Prompt —
Your task is to print, exactly and only, the lines from the start of the entries below through the line with "Work Completion**: TODO". Include both ends, but skip the pictures.

Information shown —
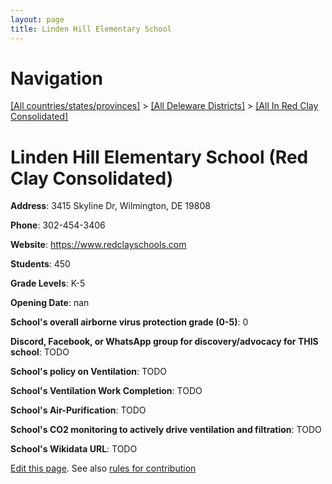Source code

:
 ```yaml
---
layout: page
title: Linden Hill Elementary School
---
```

# Navigation

[[All countries/states/provinces]](../../..) > [[All Deleware Districts]](../..) > [[All In Red Clay Consolidated]](..)

# Linden Hill Elementary School (Red Clay Consolidated)

**Address**: 3415 Skyline Dr, Wilmington, DE 19808

**Phone**: 302-454-3406

**Website**: <https://www.redclayschools.com>

**Students**: 450

**Grade Levels**: K-5

**Opening Date**: nan

**School's overall airborne virus protection grade (0-5)**: 0

**Discord, Facebook, or WhatsApp group for discovery/advocacy for THIS school**: TODO

**School's policy on Ventilation**: TODO

**School's Ventilation Work Completion**: TODO

**School's Air-Purification**: TODO

**School's CO2 monitoring to actively drive ventilation and filtration**: TODO

**School's Wikidata URL**: TODO


[Edit this page](https://github.com/ventilate-schools/DE/edit/main/./Red_Clay_Consolidated/Linden_Hill_Elementary_School.md). See also [rules for contribution](../../../contribution-rules/)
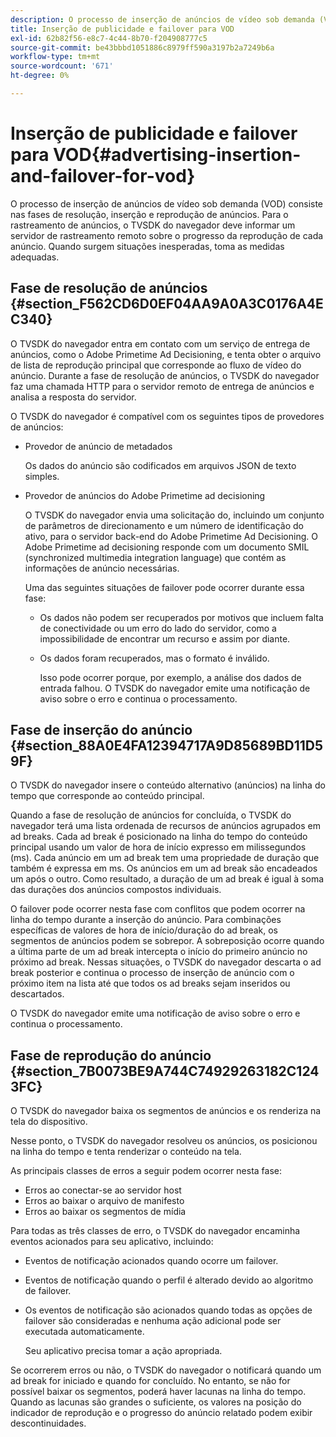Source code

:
 ```yaml
---
description: O processo de inserção de anúncios de vídeo sob demanda (VOD) consiste nas fases de resolução, inserção e reprodução de anúncios. Para o rastreamento de anúncios, o TVSDK do navegador deve informar um servidor de rastreamento remoto sobre o progresso da reprodução de cada anúncio. Quando surgem situações inesperadas, toma as medidas adequadas.
title: Inserção de publicidade e failover para VOD
exl-id: 62b82f56-e8c7-4c44-8b70-f204908777c5
source-git-commit: be43bbbd1051886c8979ff590a3197b2a7249b6a
workflow-type: tm+mt
source-wordcount: '671'
ht-degree: 0%

---
```


# Inserção de publicidade e failover para VOD{#advertising-insertion-and-failover-for-vod}

O processo de inserção de anúncios de vídeo sob demanda (VOD) consiste nas fases de resolução, inserção e reprodução de anúncios. Para o rastreamento de anúncios, o TVSDK do navegador deve informar um servidor de rastreamento remoto sobre o progresso da reprodução de cada anúncio. Quando surgem situações inesperadas, toma as medidas adequadas.

## Fase de resolução de anúncios {#section_F562CD6D0EF04AA9A0A3C0176A4EC340}

O TVSDK do navegador entra em contato com um serviço de entrega de anúncios, como o Adobe Primetime Ad Decisioning, e tenta obter o arquivo de lista de reprodução principal que corresponde ao fluxo de vídeo do anúncio. Durante a fase de resolução de anúncios, o TVSDK do navegador faz uma chamada HTTP para o servidor remoto de entrega de anúncios e analisa a resposta do servidor.

O TVSDK do navegador é compatível com os seguintes tipos de provedores de anúncios:

* Provedor de anúncio de metadados

   Os dados do anúncio são codificados em arquivos JSON de texto simples.
* Provedor de anúncios do Adobe Primetime ad decisioning

   O TVSDK do navegador envia uma solicitação do, incluindo um conjunto de parâmetros de direcionamento e um número de identificação do ativo, para o servidor back-end do Adobe Primetime Ad Decisioning. O Adobe Primetime ad decisioning responde com um documento SMIL (synchronized multimedia integration language) que contém as informações de anúncio necessárias.

   Uma das seguintes situações de failover pode ocorrer durante essa fase:

   * Os dados não podem ser recuperados por motivos que incluem falta de conectividade ou um erro do lado do servidor, como a impossibilidade de encontrar um recurso e assim por diante.
   * Os dados foram recuperados, mas o formato é inválido.

      Isso pode ocorrer porque, por exemplo, a análise dos dados de entrada falhou.
   O TVSDK do navegador emite uma notificação de aviso sobre o erro e continua o processamento.

## Fase de inserção do anúncio {#section_88A0E4FA12394717A9D85689BD11D59F}

O TVSDK do navegador insere o conteúdo alternativo (anúncios) na linha do tempo que corresponde ao conteúdo principal.

Quando a fase de resolução de anúncios for concluída, o TVSDK do navegador terá uma lista ordenada de recursos de anúncios agrupados em ad breaks. Cada ad break é posicionado na linha do tempo do conteúdo principal usando um valor de hora de início expresso em milissegundos (ms). Cada anúncio em um ad break tem uma propriedade de duração que também é expressa em ms. Os anúncios em um ad break são encadeados um após o outro. Como resultado, a duração de um ad break é igual à soma das durações dos anúncios compostos individuais.

O failover pode ocorrer nesta fase com conflitos que podem ocorrer na linha do tempo durante a inserção do anúncio. Para combinações específicas de valores de hora de início/duração do ad break, os segmentos de anúncios podem se sobrepor. A sobreposição ocorre quando a última parte de um ad break intercepta o início do primeiro anúncio no próximo ad break. Nessas situações, o TVSDK do navegador descarta o ad break posterior e continua o processo de inserção de anúncio com o próximo item na lista até que todos os ad breaks sejam inseridos ou descartados.

O TVSDK do navegador emite uma notificação de aviso sobre o erro e continua o processamento.

## Fase de reprodução do anúncio {#section_7B0073BE9A744C74929263182C1243FC}

O TVSDK do navegador baixa os segmentos de anúncios e os renderiza na tela do dispositivo.

Nesse ponto, o TVSDK do navegador resolveu os anúncios, os posicionou na linha do tempo e tenta renderizar o conteúdo na tela.

As principais classes de erros a seguir podem ocorrer nesta fase:

* Erros ao conectar-se ao servidor host
* Erros ao baixar o arquivo de manifesto
* Erros ao baixar os segmentos de mídia

Para todas as três classes de erro, o TVSDK do navegador encaminha eventos acionados para seu aplicativo, incluindo:

* Eventos de notificação acionados quando ocorre um failover.
* Eventos de notificação quando o perfil é alterado devido ao algoritmo de failover.
* Os eventos de notificação são acionados quando todas as opções de failover são consideradas e nenhuma ação adicional pode ser executada automaticamente.

   Seu aplicativo precisa tomar a ação apropriada.

Se ocorrerem erros ou não, o TVSDK do navegador o notificará quando um ad break for iniciado e quando for concluído. No entanto, se não for possível baixar os segmentos, poderá haver lacunas na linha do tempo. Quando as lacunas são grandes o suficiente, os valores na posição do indicador de reprodução e o progresso do anúncio relatado podem exibir descontinuidades.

The answer —
Source code

:
 ```yaml
---
layout: page
title: Linden Hill Elementary School
---
```

# Navigation

[[All countries/states/provinces]](../../..) > [[All Deleware Districts]](../..) > [[All In Red Clay Consolidated]](..)

# Linden Hill Elementary School (Red Clay Consolidated)

**Address**: 3415 Skyline Dr, Wilmington, DE 19808

**Phone**: 302-454-3406

**Website**: <https://www.redclayschools.com>

**Students**: 450

**Grade Levels**: K-5

**Opening Date**: nan

**School's overall airborne virus protection grade (0-5)**: 0

**Discord, Facebook, or WhatsApp group for discovery/advocacy for THIS school**: TODO

**School's policy on Ventilation**: TODO

**School's Ventilation Work Completion**: TODO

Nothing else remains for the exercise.